Sep 24, 2014 at 11:05 comment added Oswald Veblen I do think the scenario here is an example of what I think is the best practice in math: based on your contributions, although they were somewhat minor, you were offered authorship. This allowed you to make the personal decision about whether to be an author, rather than having that decision made for you.
Sep 24, 2014 at 11:02 comment added Oswald Veblen I think your "subtracting" guideline is too severe. If three authors each, independently, write one-third of a joint paper, but it would still be publishable with only two of the three parts, your idea might suggest that none of them should be an author! Of course, if two of them write 95%, and one only 5%, then the situation is more tricky. Students in particular should pay attention to the possibility of "impostor syndrome" (cf. Wikipedia) in which they downplay their achievements and feel they couldn't really have contributed to a paper in a significant way.
Sep 24, 2014 at 9:57 comment added Moriarty Although discipline is relevant to the question, it (ideally!) shouldn't be.

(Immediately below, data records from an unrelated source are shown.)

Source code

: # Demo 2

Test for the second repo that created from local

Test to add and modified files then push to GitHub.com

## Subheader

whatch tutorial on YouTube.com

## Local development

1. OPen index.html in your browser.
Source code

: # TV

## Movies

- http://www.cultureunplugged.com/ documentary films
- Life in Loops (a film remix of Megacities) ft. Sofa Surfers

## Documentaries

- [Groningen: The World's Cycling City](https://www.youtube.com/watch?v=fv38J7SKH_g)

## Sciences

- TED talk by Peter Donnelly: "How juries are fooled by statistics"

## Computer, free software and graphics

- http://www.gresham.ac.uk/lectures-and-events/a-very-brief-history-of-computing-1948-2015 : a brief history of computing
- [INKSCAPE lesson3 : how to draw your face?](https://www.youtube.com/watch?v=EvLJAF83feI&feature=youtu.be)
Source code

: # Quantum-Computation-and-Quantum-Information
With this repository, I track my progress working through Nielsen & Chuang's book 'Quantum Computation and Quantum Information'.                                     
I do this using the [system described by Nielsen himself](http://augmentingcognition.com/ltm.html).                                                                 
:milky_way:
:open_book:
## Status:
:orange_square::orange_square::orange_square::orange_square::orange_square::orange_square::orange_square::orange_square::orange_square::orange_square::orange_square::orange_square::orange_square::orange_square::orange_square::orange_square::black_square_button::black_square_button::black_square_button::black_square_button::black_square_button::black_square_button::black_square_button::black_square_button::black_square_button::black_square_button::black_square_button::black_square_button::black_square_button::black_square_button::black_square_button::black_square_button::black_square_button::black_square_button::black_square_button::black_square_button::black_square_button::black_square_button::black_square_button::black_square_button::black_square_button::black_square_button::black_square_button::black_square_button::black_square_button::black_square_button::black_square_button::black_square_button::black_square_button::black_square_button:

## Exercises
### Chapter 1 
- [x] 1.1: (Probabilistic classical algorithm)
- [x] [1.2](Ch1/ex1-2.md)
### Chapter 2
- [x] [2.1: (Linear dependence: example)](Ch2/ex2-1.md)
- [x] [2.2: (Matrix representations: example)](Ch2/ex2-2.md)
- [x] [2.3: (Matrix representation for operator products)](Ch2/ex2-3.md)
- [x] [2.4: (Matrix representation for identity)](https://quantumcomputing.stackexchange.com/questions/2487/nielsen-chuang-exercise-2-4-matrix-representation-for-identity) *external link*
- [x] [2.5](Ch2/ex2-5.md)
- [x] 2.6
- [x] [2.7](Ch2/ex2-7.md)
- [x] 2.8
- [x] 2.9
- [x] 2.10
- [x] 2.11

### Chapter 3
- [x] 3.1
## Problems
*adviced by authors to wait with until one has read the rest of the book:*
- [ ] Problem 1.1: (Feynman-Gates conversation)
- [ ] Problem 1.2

For that reason, the omission that I'm in astronomy is deliberate.
Sep 24, 2014 at 8:41 comment added Faheem Mitha "Senior" academics consider they are entitled to co-authorship on papers authored by "subordinates" under any circumstances, and are outraged if anyone suggests otherwise.
Sep 24, 2014 at 8:40 comment added Faheem Mitha It seems the posture/attitude of mathematics with regards to authorship is admirably sane (I assume here you are to some extent speaking for prevailing practice in the mathematical community). This is also corroborated by discussions I've seen in places like Math Overflow. However, this is most definitely not the case in most academic areas. In most cases I'm aware of outside maths, the idea is indeed to get your name on as many publications as possible, by hook or by crook.

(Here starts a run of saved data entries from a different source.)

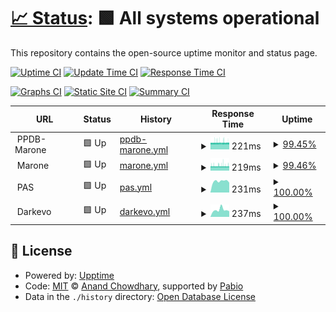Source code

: # [📈 Status](https://OJN666.github.io/server-status): <!--live status--> **🟩 All systems operational**

This repository contains the open-source uptime monitor and status page.

[![Uptime CI](https://github.com/OJN666/server-status/workflows/Uptime%20CI/badge.svg)](https://github.com/OJN666/server-status/actions?query=workflow%3A%22Uptime+CI%22)
[![Update Time CI](https://github.com/OJN666/server-status/workflows/Updates%20CI/badge.svg)](https://github.com/OJN666/server-status/actions?query=workflow%3A%22updates+CI%22)
[![Response Time CI](https://github.com/OJN666/server-status/workflows/Response%20Time%20CI/badge.svg)](https://github.com/OJN666/server-status/actions?query=workflow%3A%22Response+Time+CI%22)

[![Graphs CI](https://github.com/OJN666/server-status/workflows/Graphs%20CI/badge.svg)](https://github.com/OJN666/server-status/actions?query=workflow%3A%22Graphs+CI%22)
[![Static Site CI](https://github.com/OJN666/server-status/workflows/Static%20Site%20CI/badge.svg)](https://github.com/OJN666/server-status/actions?query=workflow%3A%22Static+Site+CI%22)
[![Summary CI](https://github.com/OJN666/server-status/workflows/Summary%20CI/badge.svg)](https://github.com/OJN666/server-status/actions?query=workflow%3A%22Summary+CI%22)

<!--start: status pages-->
<!-- This summary is generated by Upptime (https://github.com/upptime/upptime) -->
<!-- Do not edit this manually, your changes will be overwritten -->
<!-- prettier-ignore -->
| URL | Status | History | Response Time | Uptime |
| --- | ------ | ------- | ------------- | ------ |
| <img alt="" src="https://icons.duckduckgo.com/ip3/null.ico" height="13"> PPDB-Marone | 🟩 Up | [ppdb-marone.yml](https://github.com/OJN666/server-status/commits/HEAD/history/ppdb-marone.yml) | <details><summary><img alt="Response time graph" src="./graphs/ppdb-marone/response-time-week.png" height="20"> 221ms</summary><br><a href="https://OJN666.github.io/server-status/history/ppdb-marone"><img alt="Response time 267" src="https://img.shields.io/endpoint?url=https%3A%2F%2Fraw.githubusercontent.com%2FOJN666%2Fserver-status%2FHEAD%2Fapi%2Fppdb-marone%2Fresponse-time.json"></a><br><a href="https://OJN666.github.io/server-status/history/ppdb-marone"><img alt="24-hour response time 222" src="https://img.shields.io/endpoint?url=https%3A%2F%2Fraw.githubusercontent.com%2FOJN666%2Fserver-status%2FHEAD%2Fapi%2Fppdb-marone%2Fresponse-time-day.json"></a><br><a href="https://OJN666.github.io/server-status/history/ppdb-marone"><img alt="7-day response time 221" src="https://img.shields.io/endpoint?url=https%3A%2F%2Fraw.githubusercontent.com%2FOJN666%2Fserver-status%2FHEAD%2Fapi%2Fppdb-marone%2Fresponse-time-week.json"></a><br><a href="https://OJN666.github.io/server-status/history/ppdb-marone"><img alt="30-day response time 219" src="https://img.shields.io/endpoint?url=https%3A%2F%2Fraw.githubusercontent.com%2FOJN666%2Fserver-status%2FHEAD%2Fapi%2Fppdb-marone%2Fresponse-time-month.json"></a><br><a href="https://OJN666.github.io/server-status/history/ppdb-marone"><img alt="1-year response time 267" src="https://img.shields.io/endpoint?url=https%3A%2F%2Fraw.githubusercontent.com%2FOJN666%2Fserver-status%2FHEAD%2Fapi%2Fppdb-marone%2Fresponse-time-year.json"></a></details> | <details><summary><a href="https://OJN666.github.io/server-status/history/ppdb-marone">99.45%</a></summary><a href="https://OJN666.github.io/server-status/history/ppdb-marone"><img alt="All-time uptime 97.53%" src="https://img.shields.io/endpoint?url=https%3A%2F%2Fraw.githubusercontent.com%2FOJN666%2Fserver-status%2FHEAD%2Fapi%2Fppdb-marone%2Fuptime.json"></a><br><a href="https://OJN666.github.io/server-status/history/ppdb-marone"><img alt="24-hour uptime 96.13%" src="https://img.shields.io/endpoint?url=https%3A%2F%2Fraw.githubusercontent.com%2FOJN666%2Fserver-status%2FHEAD%2Fapi%2Fppdb-marone%2Fuptime-day.json"></a><br><a href="https://OJN666.github.io/server-status/history/ppdb-marone"><img alt="7-day uptime 99.45%" src="https://img.shields.io/endpoint?url=https%3A%2F%2Fraw.githubusercontent.com%2FOJN666%2Fserver-status%2FHEAD%2Fapi%2Fppdb-marone%2Fuptime-week.json"></a><br><a href="https://OJN666.github.io/server-status/history/ppdb-marone"><img alt="30-day uptime 99.87%" src="https://img.shields.io/endpoint?url=https%3A%2F%2Fraw.githubusercontent.com%2FOJN666%2Fserver-status%2FHEAD%2Fapi%2Fppdb-marone%2Fuptime-month.json"></a><br><a href="https://OJN666.github.io/server-status/history/ppdb-marone"><img alt="1-year uptime 97.53%" src="https://img.shields.io/endpoint?url=https%3A%2F%2Fraw.githubusercontent.com%2FOJN666%2Fserver-status%2FHEAD%2Fapi%2Fppdb-marone%2Fuptime-year.json"></a></details>
| <img alt="" src="https://icons.duckduckgo.com/ip3/null.ico" height="13"> Marone | 🟩 Up | [marone.yml](https://github.com/OJN666/server-status/commits/HEAD/history/marone.yml) | <details><summary><img alt="Response time graph" src="./graphs/marone/response-time-week.png" height="20"> 219ms</summary><br><a href="https://OJN666.github.io/server-status/history/marone"><img alt="Response time 263" src="https://img.shields.io/endpoint?url=https%3A%2F%2Fraw.githubusercontent.com%2FOJN666%2Fserver-status%2FHEAD%2Fapi%2Fmarone%2Fresponse-time.json"></a><br><a href="https://OJN666.github.io/server-status/history/marone"><img alt="24-hour response time 219" src="https://img.shields.io/endpoint?url=https%3A%2F%2Fraw.githubusercontent.com%2FOJN666%2Fserver-status%2FHEAD%2Fapi%2Fmarone%2Fresponse-time-day.json"></a><br><a href="https://OJN666.github.io/server-status/history/marone"><img alt="7-day response time 219" src="https://img.shields.io/endpoint?url=https%3A%2F%2Fraw.githubusercontent.com%2FOJN666%2Fserver-status%2FHEAD%2Fapi%2Fmarone%2Fresponse-time-week.json"></a><br><a href="https://OJN666.github.io/server-status/history/marone"><img alt="30-day response time 219" src="https://img.shields.io/endpoint?url=https%3A%2F%2Fraw.githubusercontent.com%2FOJN666%2Fserver-status%2FHEAD%2Fapi%2Fmarone%2Fresponse-time-month.json"></a><br><a href="https://OJN666.github.io/server-status/history/marone"><img alt="1-year response time 263" src="https://img.shields.io/endpoint?url=https%3A%2F%2Fraw.githubusercontent.com%2FOJN666%2Fserver-status%2FHEAD%2Fapi%2Fmarone%2Fresponse-time-year.json"></a></details> | <details><summary><a href="https://OJN666.github.io/server-status/history/marone">99.46%</a></summary><a href="https://OJN666.github.io/server-status/history/marone"><img alt="All-time uptime 98.28%" src="https://img.shields.io/endpoint?url=https%3A%2F%2Fraw.githubusercontent.com%2FOJN666%2Fserver-status%2FHEAD%2Fapi%2Fmarone%2Fuptime.json"></a><br><a href="https://OJN666.github.io/server-status/history/marone"><img alt="24-hour uptime 96.21%" src="https://img.shields.io/endpoint?url=https%3A%2F%2Fraw.githubusercontent.com%2FOJN666%2Fserver-status%2FHEAD%2Fapi%2Fmarone%2Fuptime-day.json"></a><br><a href="https://OJN666.github.io/server-status/history/marone"><img alt="7-day uptime 99.46%" src="https://img.shields.io/endpoint?url=https%3A%2F%2Fraw.githubusercontent.com%2FOJN666%2Fserver-status%2FHEAD%2Fapi%2Fmarone%2Fuptime-week.json"></a><br><a href="https://OJN666.github.io/server-status/history/marone"><img alt="30-day uptime 99.88%" src="https://img.shields.io/endpoint?url=https%3A%2F%2Fraw.githubusercontent.com%2FOJN666%2Fserver-status%2FHEAD%2Fapi%2Fmarone%2Fuptime-month.json"></a><br><a href="https://OJN666.github.io/server-status/history/marone"><img alt="1-year uptime 98.28%" src="https://img.shields.io/endpoint?url=https%3A%2F%2Fraw.githubusercontent.com%2FOJN666%2Fserver-status%2FHEAD%2Fapi%2Fmarone%2Fuptime-year.json"></a></details>
| <img alt="" src="https://icons.duckduckgo.com/ip3/null.ico" height="13"> PAS | 🟩 Up | [pas.yml](https://github.com/OJN666/server-status/commits/HEAD/history/pas.yml) | <details><summary><img alt="Response time graph" src="./graphs/pas/response-time-week.png" height="20"> 231ms</summary><br><a href="https://OJN666.github.io/server-status/history/pas"><img alt="Response time 238" src="https://img.shields.io/endpoint?url=https%3A%2F%2Fraw.githubusercontent.com%2FOJN666%2Fserver-status%2FHEAD%2Fapi%2Fpas%2Fresponse-time.json"></a><br><a href="https://OJN666.github.io/server-status/history/pas"><img alt="24-hour response time 230" src="https://img.shields.io/endpoint?url=https%3A%2F%2Fraw.githubusercontent.com%2FOJN666%2Fserver-status%2FHEAD%2Fapi%2Fpas%2Fresponse-time-day.json"></a><br><a href="https://OJN666.github.io/server-status/history/pas"><img alt="7-day response time 231" src="https://img.shields.io/endpoint?url=https%3A%2F%2Fraw.githubusercontent.com%2FOJN666%2Fserver-status%2FHEAD%2Fapi%2Fpas%2Fresponse-time-week.json"></a><br><a href="https://OJN666.github.io/server-status/history/pas"><img alt="30-day response time 232" src="https://img.shields.io/endpoint?url=https%3A%2F%2Fraw.githubusercontent.com%2FOJN666%2Fserver-status%2FHEAD%2Fapi%2Fpas%2Fresponse-time-month.json"></a><br><a href="https://OJN666.github.io/server-status/history/pas"><img alt="1-year response time 238" src="https://img.shields.io/endpoint?url=https%3A%2F%2Fraw.githubusercontent.com%2FOJN666%2Fserver-status%2FHEAD%2Fapi%2Fpas%2Fresponse-time-year.json"></a></details> | <details><summary><a href="https://OJN666.github.io/server-status/history/pas">100.00%</a></summary><a href="https://OJN666.github.io/server-status/history/pas"><img alt="All-time uptime 99.73%" src="https://img.shields.io/endpoint?url=https%3A%2F%2Fraw.githubusercontent.com%2FOJN666%2Fserver-status%2FHEAD%2Fapi%2Fpas%2Fuptime.json"></a><br><a href="https://OJN666.github.io/server-status/history/pas"><img alt="24-hour uptime 100.00%" src="https://img.shields.io/endpoint?url=https%3A%2F%2Fraw.githubusercontent.com%2FOJN666%2Fserver-status%2FHEAD%2Fapi%2Fpas%2Fuptime-day.json"></a><br><a href="https://OJN666.github.io/server-status/history/pas"><img alt="7-day uptime 100.00%" src="https://img.shields.io/endpoint?url=https%3A%2F%2Fraw.githubusercontent.com%2FOJN666%2Fserver-status%2FHEAD%2Fapi%2Fpas%2Fuptime-week.json"></a><br><a href="https://OJN666.github.io/server-status/history/pas"><img alt="30-day uptime 99.90%" src="https://img.shields.io/endpoint?url=https%3A%2F%2Fraw.githubusercontent.com%2FOJN666%2Fserver-status%2FHEAD%2Fapi%2Fpas%2Fuptime-month.json"></a><br><a href="https://OJN666.github.io/server-status/history/pas"><img alt="1-year uptime 99.73%" src="https://img.shields.io/endpoint?url=https%3A%2F%2Fraw.githubusercontent.com%2FOJN666%2Fserver-status%2FHEAD%2Fapi%2Fpas%2Fuptime-year.json"></a></details>
| <img alt="" src="https://icons.duckduckgo.com/ip3/null.ico" height="13"> Darkevo | 🟩 Up | [darkevo.yml](https://github.com/OJN666/server-status/commits/HEAD/history/darkevo.yml) | <details><summary><img alt="Response time graph" src="./graphs/darkevo/response-time-week.png" height="20"> 237ms</summary><br><a href="https://OJN666.github.io/server-status/history/darkevo"><img alt="Response time 225" src="https://img.shields.io/endpoint?url=https%3A%2F%2Fraw.githubusercontent.com%2FOJN666%2Fserver-status%2FHEAD%2Fapi%2Fdarkevo%2Fresponse-time.json"></a><br><a href="https://OJN666.github.io/server-status/history/darkevo"><img alt="24-hour response time 242" src="https://img.shields.io/endpoint?url=https%3A%2F%2Fraw.githubusercontent.com%2FOJN666%2Fserver-status%2FHEAD%2Fapi%2Fdarkevo%2Fresponse-time-day.json"></a><br><a href="https://OJN666.github.io/server-status/history/darkevo"><img alt="7-day response time 237" src="https://img.shields.io/endpoint?url=https%3A%2F%2Fraw.githubusercontent.com%2FOJN666%2Fserver-status%2FHEAD%2Fapi%2Fdarkevo%2Fresponse-time-week.json"></a><br><a href="https://OJN666.github.io/server-status/history/darkevo"><img alt="30-day response time 240" src="https://img.shields.io/endpoint?url=https%3A%2F%2Fraw.githubusercontent.com%2FOJN666%2Fserver-status%2FHEAD%2Fapi%2Fdarkevo%2Fresponse-time-month.json"></a><br><a href="https://OJN666.github.io/server-status/history/darkevo"><img alt="1-year response time 225" src="https://img.shields.io/endpoint?url=https%3A%2F%2Fraw.githubusercontent.com%2FOJN666%2Fserver-status%2FHEAD%2Fapi%2Fdarkevo%2Fresponse-time-year.json"></a></details> | <details><summary><a href="https://OJN666.github.io/server-status/history/darkevo">100.00%</a></summary><a href="https://OJN666.github.io/server-status/history/darkevo"><img alt="All-time uptime 97.12%" src="https://img.shields.io/endpoint?url=https%3A%2F%2Fraw.githubusercontent.com%2FOJN666%2Fserver-status%2FHEAD%2Fapi%2Fdarkevo%2Fuptime.json"></a><br><a href="https://OJN666.github.io/server-status/history/darkevo"><img alt="24-hour uptime 100.00%" src="https://img.shields.io/endpoint?url=https%3A%2F%2Fraw.githubusercontent.com%2FOJN666%2Fserver-status%2FHEAD%2Fapi%2Fdarkevo%2Fuptime-day.json"></a><br><a href="https://OJN666.github.io/server-status/history/darkevo"><img alt="7-day uptime 100.00%" src="https://img.shields.io/endpoint?url=https%3A%2F%2Fraw.githubusercontent.com%2FOJN666%2Fserver-status%2FHEAD%2Fapi%2Fdarkevo%2Fuptime-week.json"></a><br><a href="https://OJN666.github.io/server-status/history/darkevo"><img alt="30-day uptime 93.94%" src="https://img.shields.io/endpoint?url=https%3A%2F%2Fraw.githubusercontent.com%2FOJN666%2Fserver-status%2FHEAD%2Fapi%2Fdarkevo%2Fuptime-month.json"></a><br><a href="https://OJN666.github.io/server-status/history/darkevo"><img alt="1-year uptime 97.12%" src="https://img.shields.io/endpoint?url=https%3A%2F%2Fraw.githubusercontent.com%2FOJN666%2Fserver-status%2FHEAD%2Fapi%2Fdarkevo%2Fuptime-year.json"></a></details>

<!--end: status pages-->

## 📄 License

- Powered by: [Upptime](https://github.com/upptime/upptime)
- Code: [MIT](./LICENSE) © [Anand Chowdhary](https://anandchowdhary.com), supported by [Pabio](https://pabio.com)
- Data in the `./history` directory: [Open Database License](https://opendatacommons.org/licenses/odbl/1-0/)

Sep 24, 2014 at 6:04 comment added ff524 Note that in some fields, "having written a nice paper which does not have a faculty coauthor" does not carry more prestige for students than co-authoring with faculty. And in some fields, depending on your reputation (current or future) in a particular area, adding your name to a paper can increase its reputation and reach, in which case the other authors would benefit from it. So weighing the relative gain to you/loss to other authors is not always a good way to make this kind of decision. (I agree with the rest of this answer, though.)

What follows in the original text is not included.